The problem:
Each line in these records that contains "agosto" counts once. Give the number only.

Items listed in a dataset
***

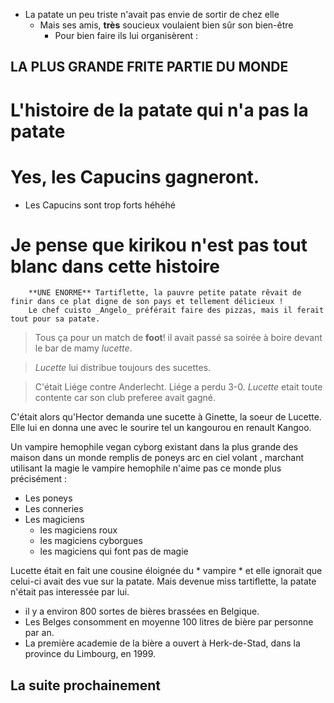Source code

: 
* La patate un peu triste n'avait pas envie de sortir de chez elle
    * Mais ses amis, **très** soucieux voulaient bien sûr son bien-être
        * Pour bien faire ils lui organisèrent :

## LA PLUS GRANDE FRITE PARTIE DU MONDE   

# L'histoire de la patate qui n'a pas la patate


# Yes, les Capucins gagneront.



* Les Capucins sont trop forts héhéhé



# Je pense que kirikou n'est pas tout blanc dans cette histoire
       	**UNE ENORME** Tartiflette, la pauvre petite patate rêvait de finir dans ce plat digne de son pays et tellement délicieux ! 
       	Le chef cuisto _Angelo_ préférait faire des pizzas, mais il ferait tout pour sa patate.


>Tous ça pour un match de **foot**! il avait passé sa soirée à boire devant le bar de mamy *lucette*. 

>*Lucette* lui distribue toujours des sucettes.

>C'était Liége contre Anderlecht. Liége a perdu 3-0. *Lucette* etait toute contente car son club preferee avait gagné.

C'était alors qu'Hector demanda une sucette à Ginette, la soeur de Lucette. Elle lui en donna une avec le sourire tel un kangourou en renault Kangoo.


Un vampire hemophile vegan cyborg existant dans la plus grande des maison
dans un monde remplis de poneys arc en ciel volant , marchant utilisant la magie
le vampire hemophile n'aime pas ce monde plus précisément :
- Les poneys 
- Les conneries
- Les magiciens 
	- les magiciens roux
	- les magiciens cyborgues
	- les magiciens qui font pas de magie


Lucette était en fait une cousine éloignée du * vampire * et elle ignorait que celui-ci avait des vue sur la patate.
Mais devenue miss tartiflette, la patate n'était pas interessée par lui.


- il y a environ 800 sortes de bières brassées en Belgique.
- Les Belges consomment en moyenne 100 litres de bière par personne par an.
- La première academie de la bière a ouvert à Herk-de-Stad, dans la province du Limbourg, en 1999.


## La suite prochainement
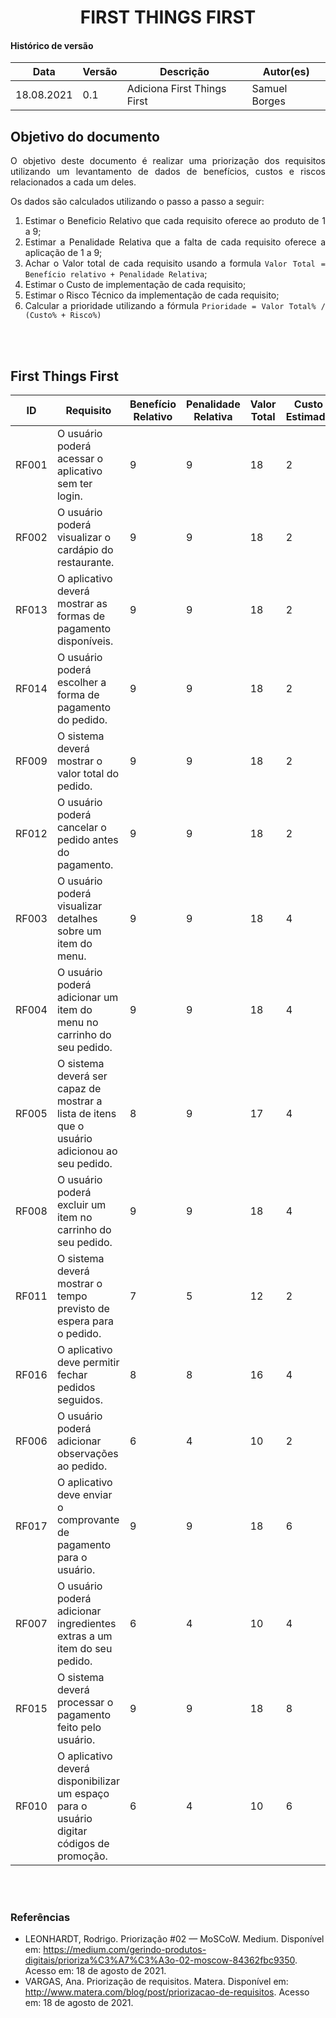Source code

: # <center> FIRST THINGS FIRST

#### Histórico de versão<br>

|    Data    | Versão | Descrição | Autor(es)|
| ---------- | ------ | --------- | -------- |
| 18.08.2021 |   0.1  | Adiciona First Things First | Samuel Borges |


## Objetivo do documento

<div align="justify">

O objetivo deste documento é realizar uma priorização dos requisitos utilizando um 
levantamento de dados de benefícios, custos e riscos relacionados a cada um deles.

Os dados são calculados utilizando o passo a passo a seguir:
1. Estimar o Beneficio Relativo que cada requisito oferece ao produto de 1 a 9;
1. Estimar a Penalidade Relativa que a falta de cada requisito oferece a aplicação de 1 a 9;
1. Achar o Valor total de cada requisito usando a formula `Valor Total = Benefício relativo + Penalidade Relativa`;
1. Estimar o Custo de implementação de cada requisito;
1. Estimar o Risco Técnico da implementação de cada requisito;
1. Calcular a prioridade utilizando a fórmula `Prioridade = Valor Total% / (Custo% + Risco%)`



<br><br></div>

## First Things First

<div align="justify">

|  ID |Requisito| Benefício Relativo | Penalidade Relativa | Valor Total | Custo Estimado | Risco Estimado | Prioridade |
|-----|---------|--------------------|---------------------|-------------|----------------|----------------|------------|
|RF001|O usuário poderá acessar o aplicativo sem ter login.| 9 | 9 | 18 | 2 | 1 | 1.275 |
|RF002|O usuário poderá visualizar o cardápio do restaurante.| 9 | 9 | 18 | 2 | 1 | 1.275 |
|RF013|O aplicativo deverá mostrar as formas de pagamento disponíveis.| 9 | 9 | 18 | 2 | 3 | 0.765 |
|RF014|O usuário poderá escolher a forma de pagamento do pedido.| 9 | 9 | 18 | 2 | 3 | 0.765 |
|RF009|O sistema deverá mostrar o valor total do pedido.| 9 | 9 | 18 | 2 | 3 | 0.765 |
|RF012|O usuário poderá cancelar o pedido antes do pagamento.| 9 | 9 | 18 | 2 | 3 | 0.765 |
|RF003|O usuário poderá visualizar detalhes sobre um item do menu.| 9 | 9 | 18 | 4 | 3 | 0.546 |
|RF004|O usuário poderá adicionar um item do menu no carrinho do seu pedido.| 9 | 9 | 18 | 4 | 3 | 0.546 |
|RF005|O sistema deverá ser capaz de mostrar a lista de itens que o usuário adicionou ao seu pedido.| 8 | 9 | 17 | 4 | 3 | 0.546 |
|RF008|O usuário poderá excluir um item no carrinho do seu pedido.| 9 | 9 | 18 | 4 | 3 | 0.546 |
|RF011|O sistema deverá mostrar o tempo previsto de espera para o pedido.| 7 | 5 | 12 | 2 | 3 | 0.51 |
|RF016|O aplicativo deve permitir fechar pedidos seguidos.| 8 | 8 | 16 | 4 | 3 | 0.486 |
|RF006|O usuário poderá adicionar observações ao pedido.| 6 | 4 | 10 | 2 | 3 | 0.425 |
|RF017|O aplicativo deve enviar o comprovante de pagamento para o usuário.| 9 | 9 | 18 | 6 | 3 | 0.425 |
|RF007|O usuário poderá adicionar ingredientes extras a um item do seu pedido.| 6 | 4 | 10 | 4 | 3 | 0.304 |
|RF015|O sistema deverá processar o pagamento feito pelo usuário.| 9 | 9 | 18 | 8 | 9 | 0.225 |
|RF010|O aplicativo deverá disponibilizar um espaço para o usuário digitar códigos de promoção.| 6 | 4 | 10 | 6 | 6 | 0.177 |



<br><br></div>

### Referências
<!-- se tiver referencias -->
- LEONHARDT, Rodrigo. Priorização #02 — MoSCoW. Medium. Disponível em: https://medium.com/gerindo-produtos-digitais/prioriza%C3%A7%C3%A3o-02-moscow-84362fbc9350. Acesso em: 18 de agosto de 2021.
- VARGAS, Ana. Priorização de requisitos. Matera. Disponível em: http://www.matera.com/blog/post/priorizacao-de-requisitos. Acesso em: 18 de agosto de 2021.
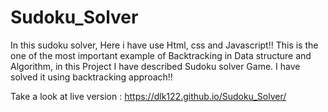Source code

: # Sudoku_Solver

In this sudoku solver, Here i have use Html, css and Javascript!! This is the one of the most important example of Backtracking in Data structure and Algorithm, in this Project I have described Sudoku solver Game. I have solved it using backtracking approach!!


Take a look at live version :  https://dlk122.github.io/Sudoku_Solver/
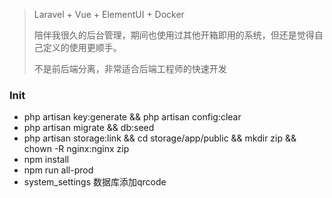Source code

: > Laravel + Vue + ElementUI + Docker
>
> 陪伴我很久的后台管理，期间也使用过其他开箱即用的系统，但还是觉得自己定义的使用更顺手。
>
> 不是前后端分离，非常适合后端工程师的快速开发


### Init
- php artisan key:generate  && php artisan config:clear
- php artisan migrate && db:seed
- php artisan storage:link && cd storage/app/public && mkdir zip && chown -R  nginx:nginx zip
- npm install
- npm run all-prod
- system_settings 数据库添加qrcode

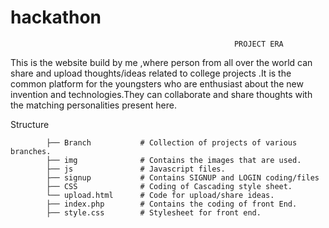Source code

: # hackathon

                                                      PROJECT ERA
                                                      
This is the website build by me ,where person from all over the world can share and upload thoughts/ideas related to college projects .It is the common platform for the youngsters who are enthusiast about the new invention and technologies.They can collaborate and share thoughts with the matching personalities present here.

Structure

            ├── Branch           # Collection of projects of various branches.
            ├── img              # Contains the images that are used.
            ├── js               # Javascript files.
            ├── signup           # Contains SIGNUP and LOGIN coding/files
            ├── CSS              # Coding of Cascading style sheet.
            └── upload.html      # Code for upload/share ideas.
            ├── index.php        # Contains the coding of front End.
            ├── style.css        # Stylesheet for front end.
         
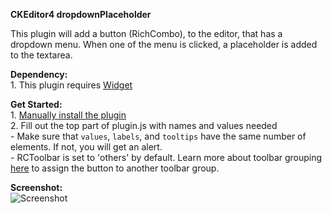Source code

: **CKEditor4 dropdownPlaceholder**

This plugin will add a button (RichCombo), to the editor, that has a dropdown menu. When one of the menu is clicked, a placeholder is added to the textarea.

**Dependency:**
<br>1. This plugin requires [Widget](http://ckeditor.com/addon/widget)

**Get Started:**
	<br>1. [Manually install the plugin](http://docs.ckeditor.com/#!/guide/dev_plugins)
	<br>2. Fill out the top part of plugin.js with names and values needed
	<br>	- Make sure that `values`, `labels`, and `tooltips` have the same number of elements. If not, you will get an alert.
	<br>    - RCToolbar is set to 'others' by default. Learn more about toolbar grouping [here](http://ckeditor.com/latest/samples/plugins/toolbar/toolbar.html) to assign the button to another toolbar group.

**Screenshot:**
<br>
![Screenshot](http://i.imgur.com/0jHKjgp.png)
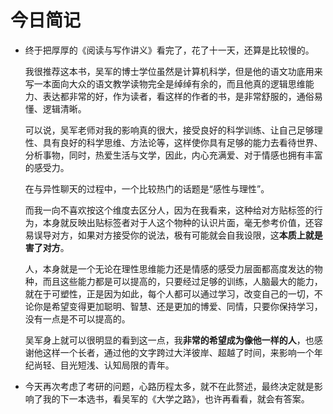 # 今日简记

* 终于把厚厚的《阅读与写作讲义》看完了，花了十一天，还算是比较慢的。

    我很推荐这本书，吴军的博士学位虽然是计算机科学，但是他的语文功底用来写一本面向大众的语文教学读物完全是绰绰有余的，而且他真的逻辑思维能力、表达都非常的好，作为读者，看这样的作者的书，是非常舒服的，通俗易懂、逻辑清晰。

    可以说，吴军老师对我的影响真的很大，接受良好的科学训练、让自己足够理性、具有良好的科学思维、方法论等，这样使你具有足够的能力去看待世界、分析事物，同时，热爱生活与文学，因此，内心充满爱、对于情感也拥有丰富的感受力。

    在与异性聊天的过程中，一个比较热门的话题是“感性与理性”。

    而我一向不喜欢按这个维度去区分人，因为在我看来，这种给对方贴标签的行为，本身就反映出贴标签者对于人这个物种的认识片面，毫无参考价值，还容易误导对方，如果对方接受你的说法，极有可能就会自我设限，这**本质上就是害了对方**。

    人，本身就是一个无论在理性思维能力还是情感的感受力层面都高度发达的物种，而且这些能力都是可以提高的，只要经过足够的训练，人脑最大的能力，就在于可塑性，正是因为如此，每个人都可以通过学习，改变自己的一切，不论你是希望变得更加聪明、智慧、还是更加的博爱、同情，只要你保持学习，没有一点是不可以提高的。

    吴军身上就可以很明显的看到这一点，我**非常的希望成为像他一样的人**，也感谢他这样一个长者，通过他的文字跨过大洋彼岸、超越了时间，来影响一个年纪尚轻、目光短浅、认知局限的青年。

* 今天再次考虑了考研的问题，心路历程太多，就不在此赘述，最终决定就是影响了我的下一本选书，看吴军的《大学之路》，也许再看看，就会有答案。
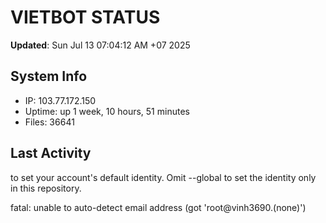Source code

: # VIETBOT STATUS
**Updated**: Sun Jul 13 07:04:12 AM +07 2025

## System Info
- IP: 103.77.172.150
- Uptime: up 1 week, 10 hours, 51 minutes
- Files: 36641

## Last Activity

to set your account's default identity.
Omit --global to set the identity only in this repository.

fatal: unable to auto-detect email address (got 'root@vinh3690.(none)')
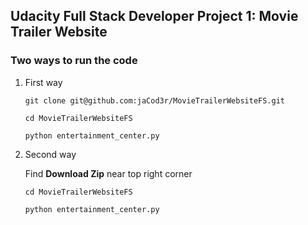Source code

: ## Udacity Full Stack Developer Project 1: Movie Trailer Website


### Two ways to run the code

1. First way

   `git clone git@github.com:jaCod3r/MovieTrailerWebsiteFS.git `
 
   `cd MovieTrailerWebsiteFS`
 
   `python entertainment_center.py`




2. Second way

   Find **Download Zip** near top right corner

   `cd MovieTrailerWebsiteFS `

   `python entertainment_center.py `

***

Solution to this exercise:
2